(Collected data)
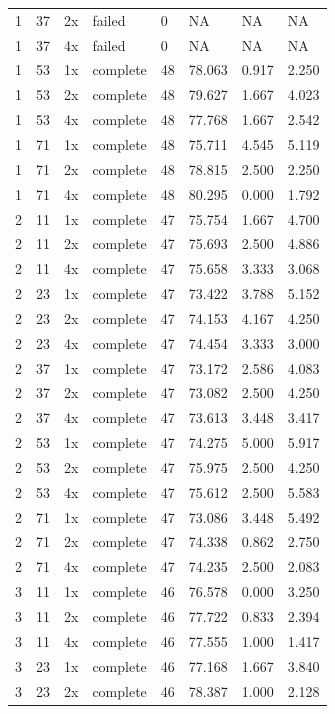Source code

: \begin{longtable}{llllllll}
1 & 37 & 2x & failed & 0 & NA & NA & NA \\
1 & 37 & 4x & failed & 0 & NA & NA & NA \\
1 & 53 & 1x & complete & 48 & 78.063 & 0.917 & 2.250 \\
1 & 53 & 2x & complete & 48 & 79.627 & 1.667 & 4.023 \\
1 & 53 & 4x & complete & 48 & 77.768 & 1.667 & 2.542 \\
1 & 71 & 1x & complete & 48 & 75.711 & 4.545 & 5.119 \\
1 & 71 & 2x & complete & 48 & 78.815 & 2.500 & 2.250 \\
1 & 71 & 4x & complete & 48 & 80.295 & 0.000 & 1.792 \\
2 & 11 & 1x & complete & 47 & 75.754 & 1.667 & 4.700 \\
2 & 11 & 2x & complete & 47 & 75.693 & 2.500 & 4.886 \\
2 & 11 & 4x & complete & 47 & 75.658 & 3.333 & 3.068 \\
2 & 23 & 1x & complete & 47 & 73.422 & 3.788 & 5.152 \\
2 & 23 & 2x & complete & 47 & 74.153 & 4.167 & 4.250 \\
2 & 23 & 4x & complete & 47 & 74.454 & 3.333 & 3.000 \\
2 & 37 & 1x & complete & 47 & 73.172 & 2.586 & 4.083 \\
2 & 37 & 2x & complete & 47 & 73.082 & 2.500 & 4.250 \\
2 & 37 & 4x & complete & 47 & 73.613 & 3.448 & 3.417 \\
2 & 53 & 1x & complete & 47 & 74.275 & 5.000 & 5.917 \\
2 & 53 & 2x & complete & 47 & 75.975 & 2.500 & 4.250 \\
2 & 53 & 4x & complete & 47 & 75.612 & 2.500 & 5.583 \\
2 & 71 & 1x & complete & 47 & 73.086 & 3.448 & 5.492 \\
2 & 71 & 2x & complete & 47 & 74.338 & 0.862 & 2.750 \\
2 & 71 & 4x & complete & 47 & 74.235 & 2.500 & 2.083 \\
3 & 11 & 1x & complete & 46 & 76.578 & 0.000 & 3.250 \\
3 & 11 & 2x & complete & 46 & 77.722 & 0.833 & 2.394 \\
3 & 11 & 4x & complete & 46 & 77.555 & 1.000 & 1.417 \\
3 & 23 & 1x & complete & 46 & 77.168 & 1.667 & 3.840 \\
3 & 23 & 2x & complete & 46 & 78.387 & 1.000 & 2.128 \\

\end{longtable}
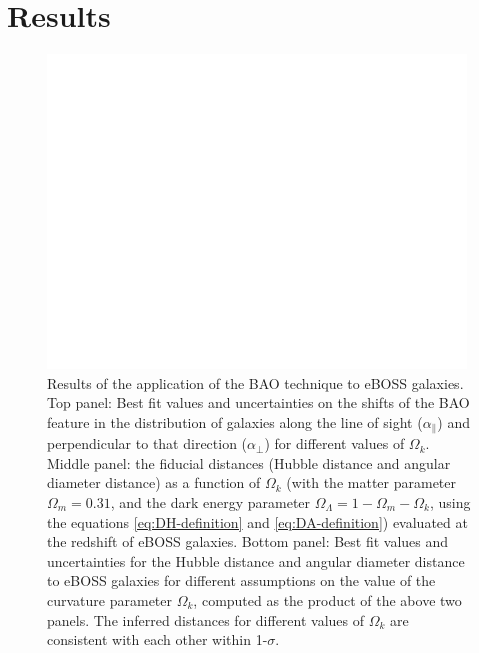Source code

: \chapter{Results}
\label{cha:results}


\begin{figure}[b]
	\centering
	\includegraphics[width=0.99\textwidth]{../figs/phase2_DA_DH_flat.pdf}
%
	\caption[Derivation of cosmological distance measurements.]{Results of the application of the BAO technique to eBOSS galaxies. Top panel: Best fit values and uncertainties on the shifts of the BAO feature in the distribution of galaxies along the line of sight ($\alpha_\parallel$) and perpendicular to that direction ($\alpha_\perp$) for different values of $\Omega_k$. Middle panel: the fiducial distances (Hubble distance and angular diameter distance) as a function of $\Omega_k$ (with the matter parameter $\Omega_m = 0.31$, and the dark energy parameter $\Omega_\Lambda=1 - \Omega_m - \Omega_k$, using the equations \eqref{eq:DH-definition} and \eqref{eq:DA-definition}) evaluated at the redshift of eBOSS galaxies. Bottom panel: Best fit values and uncertainties for the Hubble distance and angular diameter distance to eBOSS galaxies for different assumptions on the value of the curvature parameter $\Omega_k$, computed as the product of the above two panels. The inferred distances for different values of $\Omega_k$ are consistent with each other within 1-$\sigma$.}
	\label{fig:DA_DH}
\end{figure}

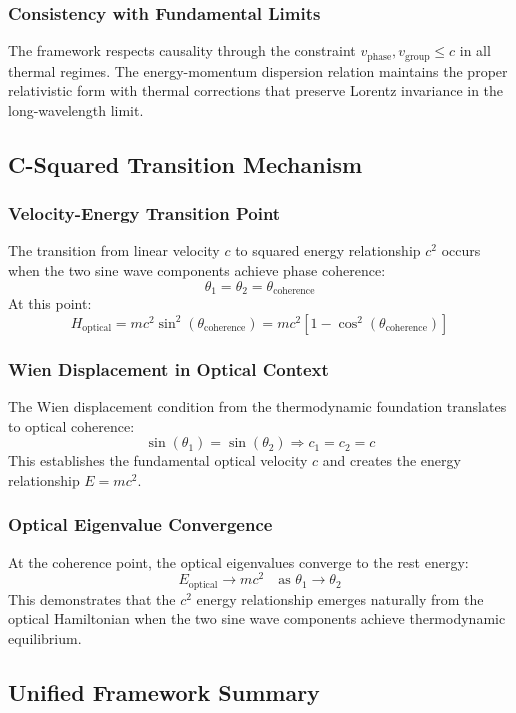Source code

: ﻿\documentclass[12pt]{article}
\begin{document}
\subsubsection{Consistency with Fundamental Limits}
The framework respects causality through the constraint $v_{\text{phase}}, v_{\text{group}} \le c$ in all thermal regimes. The energy-momentum dispersion relation maintains the proper relativistic form with thermal corrections that preserve Lorentz invariance in the long-wavelength limit.

\subsection{C-Squared Transition Mechanism}

\subsubsection{Velocity-Energy Transition Point}
The transition from linear velocity $c$ to squared energy relationship $c^2$ occurs when the two sine wave components achieve phase coherence:
$$\theta_1 = \theta_2 = \theta_{\text{coherence}}$$
At this point:
$$H_{\text{optical}} = mc^2\sin^2(\theta_{\text{coherence}}) = mc^2[1 - \cos^2(\theta_{\text{coherence}})]$$

\subsubsection{Wien Displacement in Optical Context}
The Wien displacement condition from the thermodynamic foundation translates to optical coherence:
$$\sin(\theta_1) = \sin(\theta_2) \Rightarrow c_1 = c_2 = c$$
This establishes the fundamental optical velocity $c$ and creates the energy relationship $E = mc^2$.

\subsubsection{Optical Eigenvalue Convergence}
At the coherence point, the optical eigenvalues converge to the rest energy:
$$E_{\text{optical}} \rightarrow mc^2 \quad \text{as } \theta_1 \rightarrow \theta_2$$
This demonstrates that the $c^2$ energy relationship emerges naturally from the optical Hamiltonian when the two sine wave components achieve thermodynamic equilibrium.

\subsection{Unified Framework Summary}
\end{document}
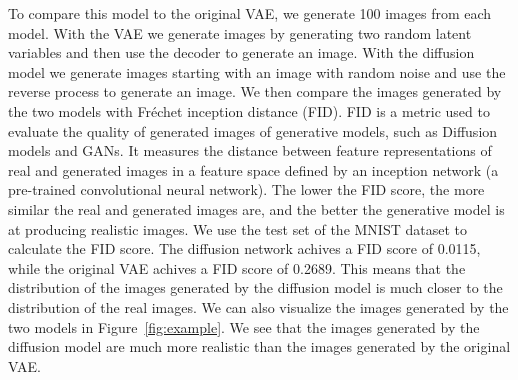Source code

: To compare this model to the original VAE, we generate 100 images from each model. With the VAE we generate images by generating two random latent variables and then use the decoder to generate an image. With the diffusion model we generate images starting with an image with random noise and use the reverse process to generate an image. We then compare the images generated by the two models with Fréchet inception distance (FID). FID is a metric used to evaluate the quality of generated images of generative models, such as Diffusion models and GANs. It measures the distance between feature representations of real and generated images in a feature space defined by an inception network (a pre-trained convolutional neural network). The lower the FID score, the more similar the real and generated images are, and the better the generative model is at producing realistic images. We use the test set of the MNIST dataset to calculate the FID score. The diffusion network achives a FID score of 0.0115, while the original VAE achives a FID score of 0.2689. This means that the distribution of the images generated by the diffusion model is much closer to the distribution of the real images. We can also visualize the images generated by the two models in Figure~\ref{fig:example}. We see that the images generated by the diffusion model are much more realistic than the images generated by the original VAE.
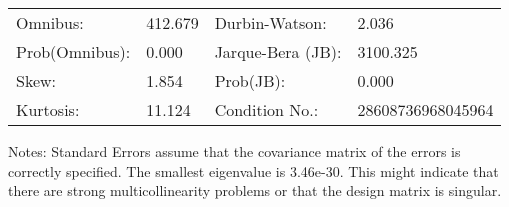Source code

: \begin{table}
\begin{center}
\begin{tabular}{llll}
\hline
Omnibus:       & 412.679 & Durbin-Watson:    & 2.036              \\
Prob(Omnibus): & 0.000   & Jarque-Bera (JB): & 3100.325           \\
Skew:          & 1.854   & Prob(JB):         & 0.000              \\
Kurtosis:      & 11.124  & Condition No.:    & 28608736968045964  \\
\hline
\end{tabular}
\end{center}
\end{table}
\bigskip
Notes: \newline 
[1] Standard Errors assume that the covariance matrix of the errors is correctly specified. \newline 
[2] The smallest eigenvalue is 3.46e-30. This might indicate that                there are strong multicollinearity problems or that the design                matrix is singular.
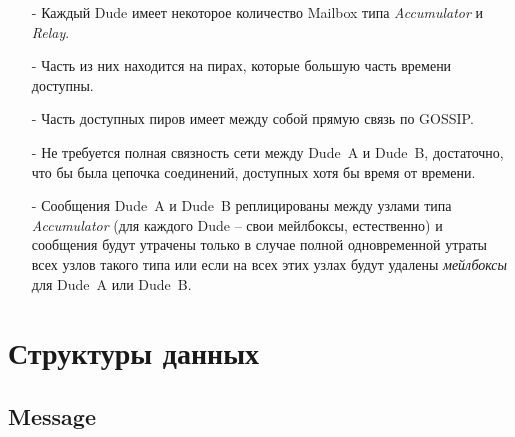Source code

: \documentclass[11pt,a4paper]{article}
\newcommand{\term}[2]{\textit{#2}}
\newcommand{\Relay}{\term{relay}{Relay}}
\newcommand{\Acc}{\term{acc}{Accumulator}}
\begin{document}
\begin{itemize}
\item[-] Каждый Dude имеет некоторое количество Mailbox типа \Acc{} и \Relay{}.

\item[-] Часть из них находится на пирах, которые большую часть времени
  доступны.

\item[-] Часть доступных пиров имеет между собой прямую связь по GOSSIP.

\item[-] Не требуется полная связность сети между Dude~A и Dude~B, достаточно,
  что бы была цепочка соединений, доступных хотя бы время от времени.

\item[-] Сообщения Dude~A и Dude~B реплицированы между узлами типа \Acc{} (для
  каждого Dude -- свои мейлбоксы, естественно) и сообщения будут утрачены
    только в случае полной одновременной утраты всех узлов такого типа или если
    на всех этих узлах будут удалены \term{mailbox}{мейлбоксы} для Dude~A или
    Dude~B.
\end{itemize}

\pagebreak

\section{Структуры данных}

\subsection{Message}
\end{document}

Your goal - Read the data above. Pull out each line in which the string "when" appears.

Written response -
The transition from linear velocity $c$ to squared energy relationship $c^2$ occurs when the two sine wave components achieve phase coherence:
This demonstrates that the $c^2$ energy relationship emerges naturally from the optical Hamiltonian when the two sine wave components achieve thermodynamic equilibrium.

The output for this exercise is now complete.